As a child I was sheltered from the adult world in many ways. One part, to which I returned this week was swearing and what one might describe as Oaths, Ancient and Modern.

During my primary school years, I became aware of swearing though it was mild by today’s standards. The worst swearing imaginable was to insert ‘bloody’ into a sentence such as: ‘That’s bloody ridiculous.’

Dad also had problems with ‘damn’. And he squirmed if either the Archaeologist or I said ‘Oh God.’

Being told ‘Don’t swear,’ if we used these words was pretty common the older we got. The hypocrisy too as he wasn’t able, as was mum, to control his language under strain. But then again it was a time of don’t do as I do, do as I say.

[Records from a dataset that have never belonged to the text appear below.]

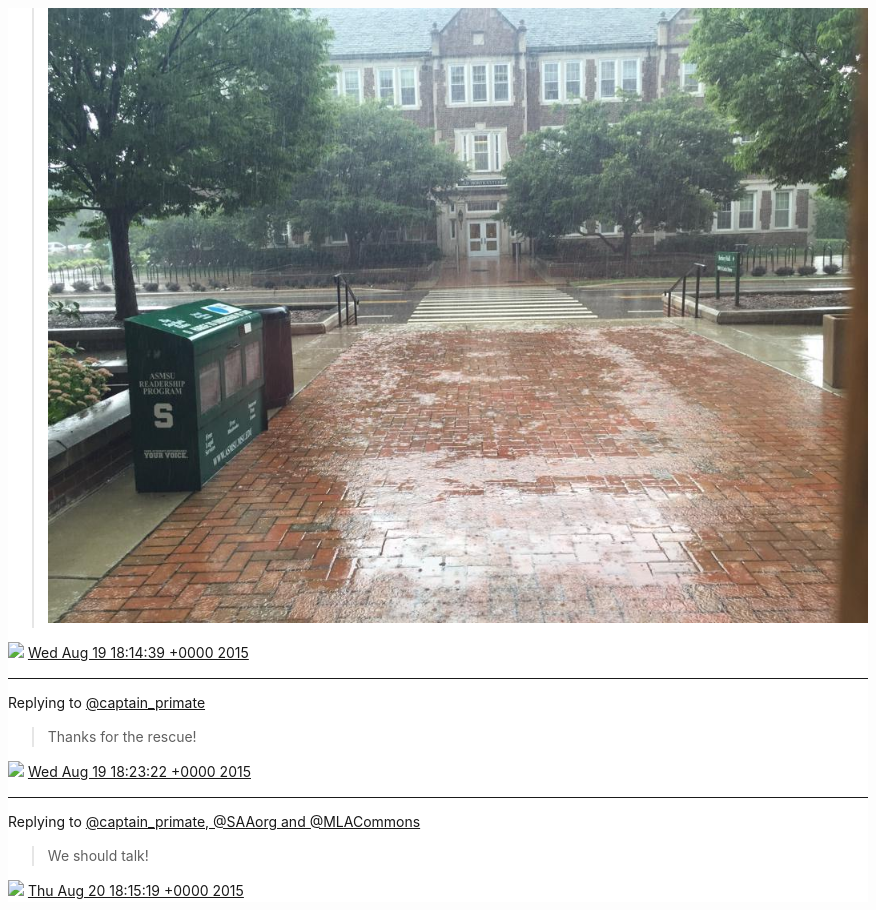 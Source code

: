 > ![](../../media/634065958567575552-CMynoNCWEAEOc-3.jpg)

<img src="../../media/tweet.ico" width="12" /> [Wed Aug 19 18:14:39 +0000 2015](https://twitter.com/kfitz/status/634065958567575552)

----

Replying to [@captain\_primate](https://twitter.com/EthanWatrall/status/634066355210297344)

> Thanks for the rescue\!

<img src="../../media/tweet.ico" width="12" /> [Wed Aug 19 18:23:22 +0000 2015](https://twitter.com/kfitz/status/634068151572013057)

----

Replying to [@captain\_primate, @SAAorg and @MLACommons](https://twitter.com/EthanWatrall/status/634415750833401856)

> We should talk\!

<img src="../../media/tweet.ico" width="12" /> [Thu Aug 20 18:15:19 +0000 2015](https://twitter.com/kfitz/status/634428514515722240)
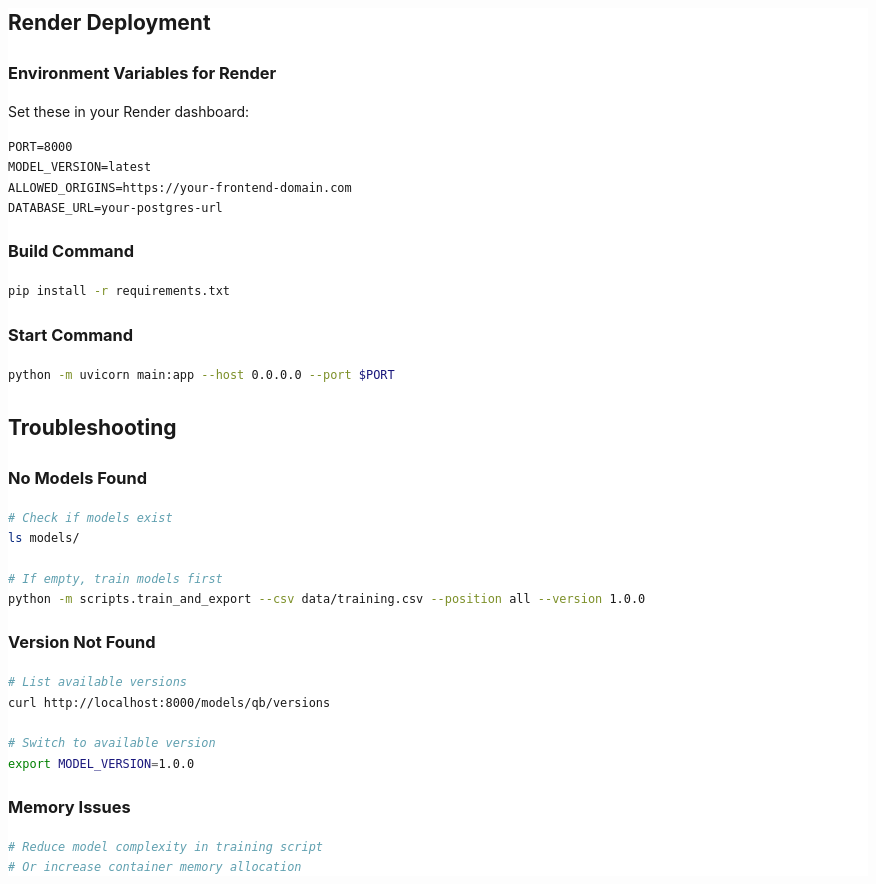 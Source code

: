 ## Render Deployment

### Environment Variables for Render

Set these in your Render dashboard:

```
PORT=8000
MODEL_VERSION=latest
ALLOWED_ORIGINS=https://your-frontend-domain.com
DATABASE_URL=your-postgres-url
```

### Build Command

```bash
pip install -r requirements.txt
```

### Start Command

```bash
python -m uvicorn main:app --host 0.0.0.0 --port $PORT
```

## Troubleshooting

### No Models Found

```bash
# Check if models exist
ls models/

# If empty, train models first
python -m scripts.train_and_export --csv data/training.csv --position all --version 1.0.0
```

### Version Not Found

```bash
# List available versions
curl http://localhost:8000/models/qb/versions

# Switch to available version
export MODEL_VERSION=1.0.0
```

### Memory Issues

```bash
# Reduce model complexity in training script
# Or increase container memory allocation
```
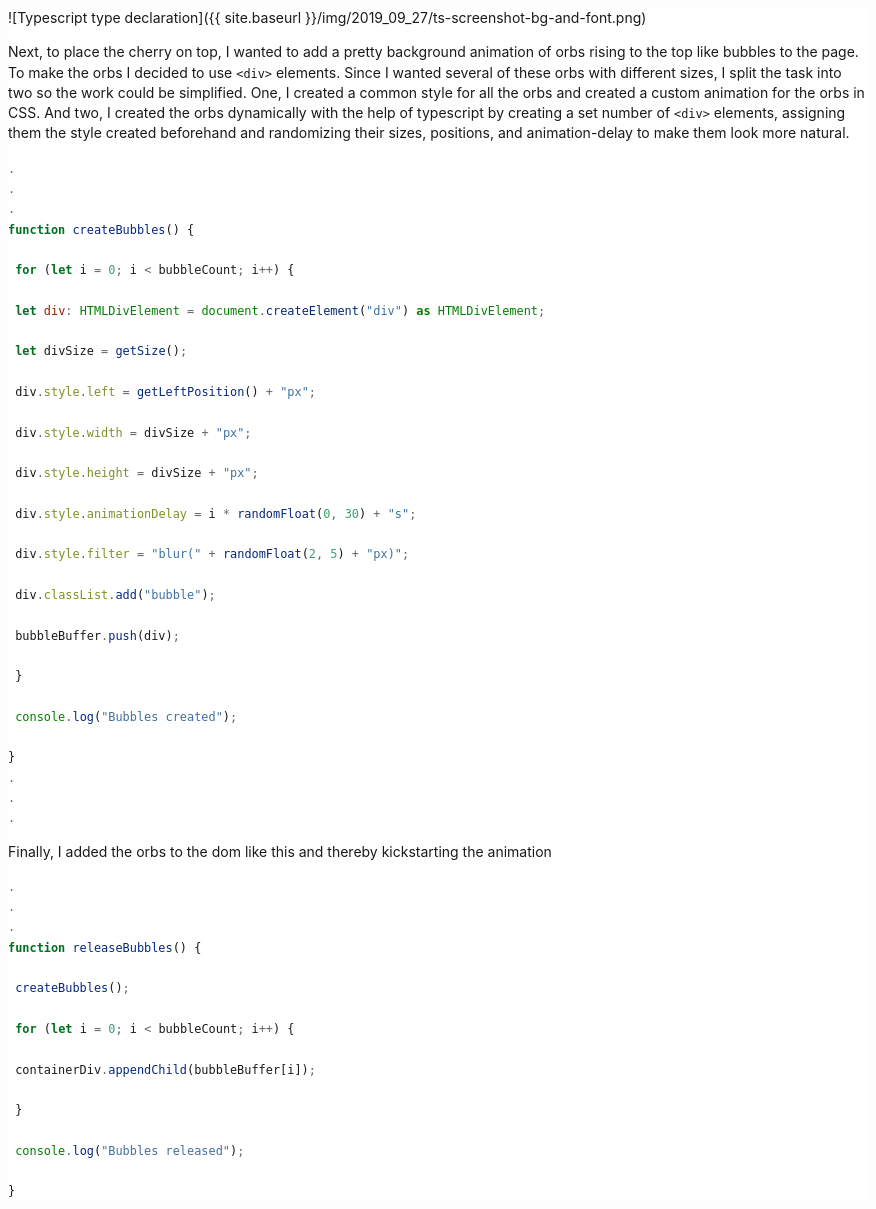 ![Typescript type declaration]({{ site.baseurl }}/img/2019_09_27/ts-screenshot-bg-and-font.png)

Next, to place the cherry on top, I wanted to add a pretty background animation of orbs rising to the top like bubbles to the page. To make the orbs I decided to use `<div>` elements. Since I wanted several of these orbs with different sizes, I split the task into two so the work could be simplified. One, I created a common style for all the orbs and created a custom animation for the orbs in CSS. And two, I created the orbs dynamically with the help of typescript by creating a set number of `<div>` elements, assigning them the style created beforehand and randomizing their sizes, positions, and animation-delay to make them look more natural.

```javascript
.
.
.
function createBubbles() {

 for (let i = 0; i < bubbleCount; i++) {

 let div: HTMLDivElement = document.createElement("div") as HTMLDivElement;

 let divSize = getSize();

 div.style.left = getLeftPosition() + "px";

 div.style.width = divSize + "px";

 div.style.height = divSize + "px";

 div.style.animationDelay = i * randomFloat(0, 30) + "s";

 div.style.filter = "blur(" + randomFloat(2, 5) + "px)";

 div.classList.add("bubble");

 bubbleBuffer.push(div);

 }

 console.log("Bubbles created");

}
.
.
.
```

Finally, I added the orbs to the dom like this and thereby kickstarting the animation

```javascript
.
.
.
function releaseBubbles() {

 createBubbles();

 for (let i = 0; i < bubbleCount; i++) {

 containerDiv.appendChild(bubbleBuffer[i]);

 }

 console.log("Bubbles released");

}
```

As for the F and C words? I couldn’t have guessed what they might be, back then. Flipping? Cripes? Possibly the C might be a bit more blaspheming in a dad’s eyes: Oh Christ! That was a no no. So what could be worse than that?

I turned two corners in my early teenage years, in terms of language.

First, when my Uncle un-emigrated from Australia. I remembered my uncle and aunt from the early sixties but only snippets. They had a car before mum and dad. They loved picnicking. And uncle sang ‘There was an old lady who swallowed a fly…’ with lots of actions, just for me.

Then they decided to try their luck as ten pound poms, or whatever scheme was in place. When they returned, ten years or so later, they brought my two cousins. My first cousins, two lively super blonde girls of about six and four. We met at my gran’s in Kent and that first day is memorable for a walk to the shops. My aunt had us play a game of not treading on the edge of the pavement. When my cousin lost her balance and crossed a crack, her response shook me.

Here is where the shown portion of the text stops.